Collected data
----
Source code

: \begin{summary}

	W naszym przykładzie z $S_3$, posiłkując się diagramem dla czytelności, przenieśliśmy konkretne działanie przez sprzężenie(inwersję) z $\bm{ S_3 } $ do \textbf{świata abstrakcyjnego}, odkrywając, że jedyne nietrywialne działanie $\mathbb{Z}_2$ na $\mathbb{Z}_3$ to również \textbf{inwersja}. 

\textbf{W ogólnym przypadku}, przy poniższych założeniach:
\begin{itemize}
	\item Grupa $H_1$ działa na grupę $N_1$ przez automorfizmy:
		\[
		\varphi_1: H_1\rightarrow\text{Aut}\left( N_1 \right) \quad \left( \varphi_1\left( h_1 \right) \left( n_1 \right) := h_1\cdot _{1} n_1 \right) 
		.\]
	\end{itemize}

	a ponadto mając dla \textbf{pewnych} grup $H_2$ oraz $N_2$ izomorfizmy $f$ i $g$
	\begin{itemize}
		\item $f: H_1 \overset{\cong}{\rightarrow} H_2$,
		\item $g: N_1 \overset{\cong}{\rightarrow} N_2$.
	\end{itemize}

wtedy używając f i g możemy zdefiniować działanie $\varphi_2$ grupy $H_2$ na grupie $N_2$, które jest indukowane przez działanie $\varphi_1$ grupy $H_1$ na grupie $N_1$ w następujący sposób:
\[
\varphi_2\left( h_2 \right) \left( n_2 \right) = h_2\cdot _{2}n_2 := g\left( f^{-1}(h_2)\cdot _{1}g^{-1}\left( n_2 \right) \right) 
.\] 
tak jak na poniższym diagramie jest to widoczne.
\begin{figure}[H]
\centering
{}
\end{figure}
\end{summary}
----
Task directions »
"left" is the string to look for; please copy every line of the records above where it appears.

Task output »
		\varphi_1: H_1\rightarrow\text{Aut}\left( N_1 \right) \quad \left( \varphi_1\left( h_1 \right) \left( n_1 \right) := h_1\cdot _{1} n_1 \right) 
\varphi_2\left( h_2 \right) \left( n_2 \right) = h_2\cdot _{2}n_2 := g\left( f^{-1}(h_2)\cdot _{1}g^{-1}\left( n_2 \right) \right) 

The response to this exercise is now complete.